▶ ASSIGNMENT:
Look for "numbers" in each line of the records, and copy the lines that have it.

(RECORDS PROVIDED Opens)

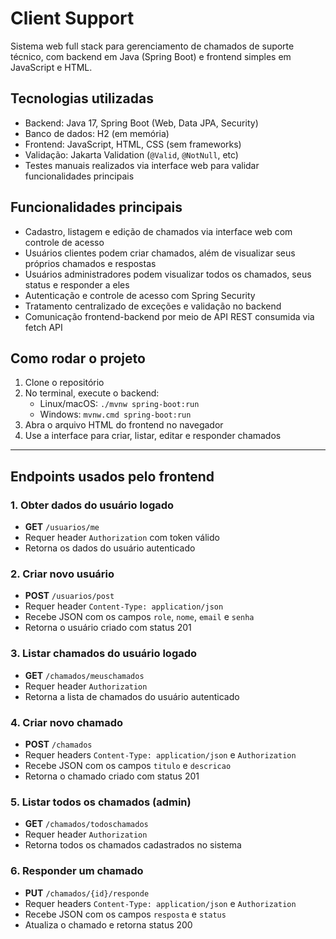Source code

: # Client Support

Sistema web full stack para gerenciamento de chamados de suporte técnico, com backend em Java (Spring Boot) e frontend simples em JavaScript e HTML.

## Tecnologias utilizadas

- Backend: Java 17, Spring Boot (Web, Data JPA, Security)  
- Banco de dados: H2 (em memória)  
- Frontend: JavaScript, HTML, CSS (sem frameworks)  
- Validação: Jakarta Validation (`@Valid`, `@NotNull`, etc)  
- Testes manuais realizados via interface web para validar funcionalidades principais 

## Funcionalidades principais

- Cadastro, listagem e edição de chamados via interface web com controle de acesso
- Usuários clientes podem criar chamados, além de visualizar seus próprios chamados e respostas 
- Usuários administradores podem visualizar todos os chamados, seus status e responder a eles 
- Autenticação e controle de acesso com Spring Security  
- Tratamento centralizado de exceções e validação no backend  
- Comunicação frontend-backend por meio de API REST consumida via fetch API  

## Como rodar o projeto

1. Clone o repositório  
2. No terminal, execute o backend:  
   - Linux/macOS: `./mvnw spring-boot:run`  
   - Windows: `mvnw.cmd spring-boot:run`  
3. Abra o arquivo HTML do frontend no navegador  
4. Use a interface para criar, listar, editar e responder chamados  

---

## Endpoints usados pelo frontend

### 1. Obter dados do usuário logado

- **GET** `/usuarios/me`  
- Requer header `Authorization` com token válido  
- Retorna os dados do usuário autenticado  

### 2. Criar novo usuário

- **POST** `/usuarios/post`  
- Requer header `Content-Type: application/json`  
- Recebe JSON com os campos `role`, `nome`, `email` e `senha`  
- Retorna o usuário criado com status 201  

### 3. Listar chamados do usuário logado

- **GET** `/chamados/meuschamados`  
- Requer header `Authorization`  
- Retorna a lista de chamados do usuário autenticado  

### 4. Criar novo chamado

- **POST** `/chamados`  
- Requer headers `Content-Type: application/json` e `Authorization`  
- Recebe JSON com os campos `titulo` e `descricao`  
- Retorna o chamado criado com status 201  

### 5. Listar todos os chamados (admin)

- **GET** `/chamados/todoschamados`  
- Requer header `Authorization`  
- Retorna todos os chamados cadastrados no sistema  

### 6. Responder um chamado

- **PUT** `/chamados/{id}/responde`  
- Requer headers `Content-Type: application/json` e `Authorization`  
- Recebe JSON com os campos `resposta` e `status`  
- Atualiza o chamado e retorna status 200  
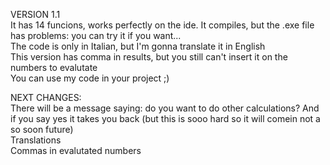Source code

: VERSION 1.1<br>
It has 14 funcions, works perfectly on the ide. It compiles, but the .exe file has problems: you can try it if you want... <br>
The code is only in Italian, but I'm gonna translate it in English <br>
This version has comma in results, but you still can't insert it on the numbers to evalutate<br>
You can use my code in your project ;)<br>

NEXT CHANGES:<br>
There will be a message saying: do you want to do other calculations? And if you say yes it takes you back (but this is sooo hard so it will comein not a so soon future)<br>
Translations<br>
Commas in evalutated numbers<br>
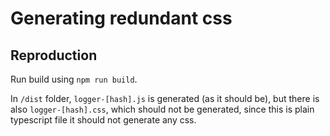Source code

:# Generating redundant css

## Reproduction

Run build using `npm run build`.

In `/dist` folder, `logger-[hash].js` is generated (as it should be), but there is also `logger-[hash].css`, which 
should not be generated, since this is plain typescript file it should not generate any css.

(RECORDS PROVIDED Closes)

▶ YOUR SOLUTION:
This version has comma in results, but you still can't insert it on the numbers to evalutate<br>
Commas in evalutated numbers<br>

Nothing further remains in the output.